I am not familiar with Pakistani loaches, but going by what I have just read, they appear to grow between 140 – 160 mm and prefer to live in groups. The recommended tank size from one of the more reputable information sites, seems to be one that is in the 4ft range. So definitely bigger than a 10 gallon.


----------



## callistra (Jun 29, 2010)

Neons need schools of at least 6. Some people do okay for some time with 4-5 but it's really not ideal and anything less just can't happen. They'll be too stressed.

Corys are also school fish.


----------



## ChoclateBetta (Jul 22, 2012)

Wait Cories do perfectly fine in schools of 5.


----------



## LebronTheBetta (Apr 23, 2012)

Yes, I think Cories would do well! But I think you'll need Pygmy Cories in a 10G. Cories are actually shoaling fish and do well in groups of 4+. I have 4 myself, they eat extra food but you still have to provide a proper diet with shrimp pellets and algae wafers.


----------



## Friendlyfishies (Aug 16, 2012)

Id skip the pleco and loach and go with the neons...make sure you research the neons tho, they are picky little buggers and have a hard time surviving in certain water perams. I hear white cloud minnows and zebra danios are decent...as well as pygmy cories but im not sure how readily avail they are?


----------



## ChoclateBetta (Jul 22, 2012)

LebronTheBetta said:


> Yes, I think Cories would do well! But I think you'll need Pygmy Cories in a 10G. Cories are actually shoaling fish and do well in groups of 4+. I have 4 myself, they eat extra food but you still have to provide a proper diet with shrimp pellets and algae wafers.


 I just use varied flakes for my bronze. They only eat flakes.


----------



## MusicEmo (Dec 28, 2012)

Friendlyfishies said:


> Id skip the pleco and loach and go with the neons...make sure you research the neons tho, they are picky little buggers and have a hard time surviving in certain water perams. I hear white cloud minnows and zebra danios are decent...as well as pygmy cories but im not sure how readily avail they are?


My dad has had a tank with with neons for most of my life (sadly all the fish died several years ago and he's refused to use his 25 gallon since.), so I know about them.  I do my research, don't worry! I would never, ever buy any type of fish if I didn't think I could take the best care of it. Hence why I posted this question!


----------



## LebronTheBetta (Apr 23, 2012)

ChoclateBetta said:


> I just use varied flakes for my bronze. They only eat flakes.

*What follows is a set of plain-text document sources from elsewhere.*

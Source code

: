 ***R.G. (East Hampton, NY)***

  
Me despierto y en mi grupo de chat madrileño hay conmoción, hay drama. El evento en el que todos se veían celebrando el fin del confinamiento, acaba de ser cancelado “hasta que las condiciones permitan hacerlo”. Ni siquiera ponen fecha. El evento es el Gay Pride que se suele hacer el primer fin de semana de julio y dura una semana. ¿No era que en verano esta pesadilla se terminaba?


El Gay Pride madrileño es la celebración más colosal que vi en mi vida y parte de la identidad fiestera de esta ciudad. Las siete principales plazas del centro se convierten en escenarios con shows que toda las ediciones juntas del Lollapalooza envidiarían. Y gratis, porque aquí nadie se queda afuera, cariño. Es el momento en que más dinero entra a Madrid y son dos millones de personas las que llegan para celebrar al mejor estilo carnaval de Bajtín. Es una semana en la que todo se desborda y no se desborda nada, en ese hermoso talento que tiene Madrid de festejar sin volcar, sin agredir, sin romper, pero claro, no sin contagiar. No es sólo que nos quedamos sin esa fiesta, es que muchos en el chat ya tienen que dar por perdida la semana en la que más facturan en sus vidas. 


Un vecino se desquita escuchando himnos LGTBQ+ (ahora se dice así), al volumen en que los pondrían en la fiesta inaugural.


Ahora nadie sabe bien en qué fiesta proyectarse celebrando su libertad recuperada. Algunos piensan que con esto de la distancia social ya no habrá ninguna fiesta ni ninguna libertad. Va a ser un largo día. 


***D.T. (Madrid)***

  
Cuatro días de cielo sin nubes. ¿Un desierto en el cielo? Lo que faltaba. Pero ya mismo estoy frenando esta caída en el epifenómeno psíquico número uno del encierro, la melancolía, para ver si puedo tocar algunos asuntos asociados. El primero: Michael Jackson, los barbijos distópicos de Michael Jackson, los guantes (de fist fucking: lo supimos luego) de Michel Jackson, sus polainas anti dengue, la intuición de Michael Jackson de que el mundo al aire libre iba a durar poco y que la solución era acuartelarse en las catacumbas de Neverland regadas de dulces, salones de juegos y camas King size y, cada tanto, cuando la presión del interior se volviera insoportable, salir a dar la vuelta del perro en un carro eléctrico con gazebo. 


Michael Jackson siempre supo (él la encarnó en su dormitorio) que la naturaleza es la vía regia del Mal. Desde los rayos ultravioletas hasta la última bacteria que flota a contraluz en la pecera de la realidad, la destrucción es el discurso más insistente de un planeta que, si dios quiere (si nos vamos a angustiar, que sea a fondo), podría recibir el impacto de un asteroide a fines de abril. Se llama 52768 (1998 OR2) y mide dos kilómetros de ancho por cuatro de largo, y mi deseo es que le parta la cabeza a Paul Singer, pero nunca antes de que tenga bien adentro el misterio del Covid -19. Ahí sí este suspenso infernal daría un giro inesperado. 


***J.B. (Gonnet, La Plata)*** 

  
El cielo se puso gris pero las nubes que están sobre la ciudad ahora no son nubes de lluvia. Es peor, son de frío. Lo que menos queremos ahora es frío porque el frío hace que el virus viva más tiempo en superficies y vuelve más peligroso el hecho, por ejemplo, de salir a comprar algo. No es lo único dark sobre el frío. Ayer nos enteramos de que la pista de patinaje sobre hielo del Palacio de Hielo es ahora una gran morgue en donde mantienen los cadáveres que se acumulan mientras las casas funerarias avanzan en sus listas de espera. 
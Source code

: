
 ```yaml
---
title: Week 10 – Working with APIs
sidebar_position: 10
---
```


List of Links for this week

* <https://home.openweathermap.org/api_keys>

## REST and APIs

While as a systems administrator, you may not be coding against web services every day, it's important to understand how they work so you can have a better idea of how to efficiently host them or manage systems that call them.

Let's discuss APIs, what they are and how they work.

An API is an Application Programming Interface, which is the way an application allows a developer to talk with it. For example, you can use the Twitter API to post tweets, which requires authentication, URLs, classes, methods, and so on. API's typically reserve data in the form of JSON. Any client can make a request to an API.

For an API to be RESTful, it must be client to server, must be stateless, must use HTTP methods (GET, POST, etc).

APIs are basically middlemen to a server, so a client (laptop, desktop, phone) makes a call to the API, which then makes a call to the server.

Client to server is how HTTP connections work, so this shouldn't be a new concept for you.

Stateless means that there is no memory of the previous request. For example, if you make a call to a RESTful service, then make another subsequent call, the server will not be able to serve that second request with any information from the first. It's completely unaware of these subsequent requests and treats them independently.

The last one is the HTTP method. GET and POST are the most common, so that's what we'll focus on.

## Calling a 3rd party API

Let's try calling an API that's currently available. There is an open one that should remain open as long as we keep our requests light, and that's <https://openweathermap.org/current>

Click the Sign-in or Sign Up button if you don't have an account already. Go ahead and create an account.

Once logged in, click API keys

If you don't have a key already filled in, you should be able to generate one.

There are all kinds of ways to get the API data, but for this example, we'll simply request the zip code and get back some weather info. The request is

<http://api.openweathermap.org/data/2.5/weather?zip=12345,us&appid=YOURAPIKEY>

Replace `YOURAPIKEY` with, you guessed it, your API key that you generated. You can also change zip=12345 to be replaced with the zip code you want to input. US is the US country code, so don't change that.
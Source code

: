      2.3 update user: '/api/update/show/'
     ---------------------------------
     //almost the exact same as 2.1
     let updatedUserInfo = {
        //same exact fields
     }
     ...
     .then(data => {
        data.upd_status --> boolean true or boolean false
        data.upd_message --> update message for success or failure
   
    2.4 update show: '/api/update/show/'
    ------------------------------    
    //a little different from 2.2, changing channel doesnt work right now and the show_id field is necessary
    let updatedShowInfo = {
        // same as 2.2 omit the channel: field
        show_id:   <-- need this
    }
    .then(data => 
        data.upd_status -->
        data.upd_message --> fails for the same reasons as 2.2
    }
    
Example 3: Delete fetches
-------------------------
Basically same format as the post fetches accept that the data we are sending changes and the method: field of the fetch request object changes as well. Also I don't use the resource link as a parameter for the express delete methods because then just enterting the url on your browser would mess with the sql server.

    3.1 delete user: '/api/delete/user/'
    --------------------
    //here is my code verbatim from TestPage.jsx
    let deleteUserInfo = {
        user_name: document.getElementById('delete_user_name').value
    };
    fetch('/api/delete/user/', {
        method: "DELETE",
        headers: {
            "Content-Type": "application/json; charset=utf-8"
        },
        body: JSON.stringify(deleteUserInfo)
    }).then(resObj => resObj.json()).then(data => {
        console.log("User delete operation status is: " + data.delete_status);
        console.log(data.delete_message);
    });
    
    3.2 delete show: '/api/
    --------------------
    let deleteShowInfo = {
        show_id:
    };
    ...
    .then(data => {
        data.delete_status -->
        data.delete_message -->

They don't eat anything else?  Those flakes are high quality, right? Mine are bronze too, but the albino kind.


----------



## LebronTheBetta (Apr 23, 2012)

MusicEmo said:


> My dad has had a tank with with neons for most of my life (sadly all the fish died several years ago and he's refused to use his 25 gallon since.), so I know about them.  I do my research, don't worry! I would never, ever buy any type of fish if I didn't think I could take the best care of it. Hence why I posted this question!


Sorry that his fish died. D: And that's good to here that you do research, unlike those pet store people who want money.


----------



## MusicEmo (Dec 28, 2012)

LebronTheBetta said:


> Sorry that his fish died. D: And that's good to here that you do research, unlike those pet store people who want money.


Not all pet store people are bad. The pet store owner in my town is the sweetest lady ever. She only wants the best for her animals. She gives the bettas the biggest tanks she can, with the best tank mates possible (If she can't get them in a solo tank), and she never puts two bettas close to each other. When I bought my new betta today she gave me one of the plants from his tank so he could have something familiar that he loved in his new home, and she charged me a little less for it (normally it was 5, she gave it to me for 3)! She even gave me a pretty large bag of blood worms yesterday because my other betta is a picky eater, and she was happy to see me doing my best to make him the happiest possible.


----------



## ChoclateBetta (Jul 22, 2012)

LebronTheBetta said:


> They don't eat anything else?  Those flakes are high quality, right? Mine are bronze too, but the albino kind.


 The Wafers here dont seem the best. I use 3 brands of flakes. I have the Albino Kind too.


----------



## Elsewhere (Dec 30, 2012)

I would suggest not getting any neons with a Betta. In the summer I got 5 glowlight Tetras and my Betta, Pigg, literally ate them all after the course of a few weeks. I didn't even notice they were missing until it was too late. My friend had also at that point decided to get some Neons to go in with her Betta (she got 7, had a larger than I did) and had to return them after her Betta killed 2. It could just be our fish (hers died a few weeks ago, he was about three), but my Betta gets along fine with my Otos and my Mystery Snail, so they may have just been too flashy.


----------



## ChoclateBetta (Jul 22, 2012)

Many People have success with Neons. But keeping an eye on them and haveing a plan B is important.


----------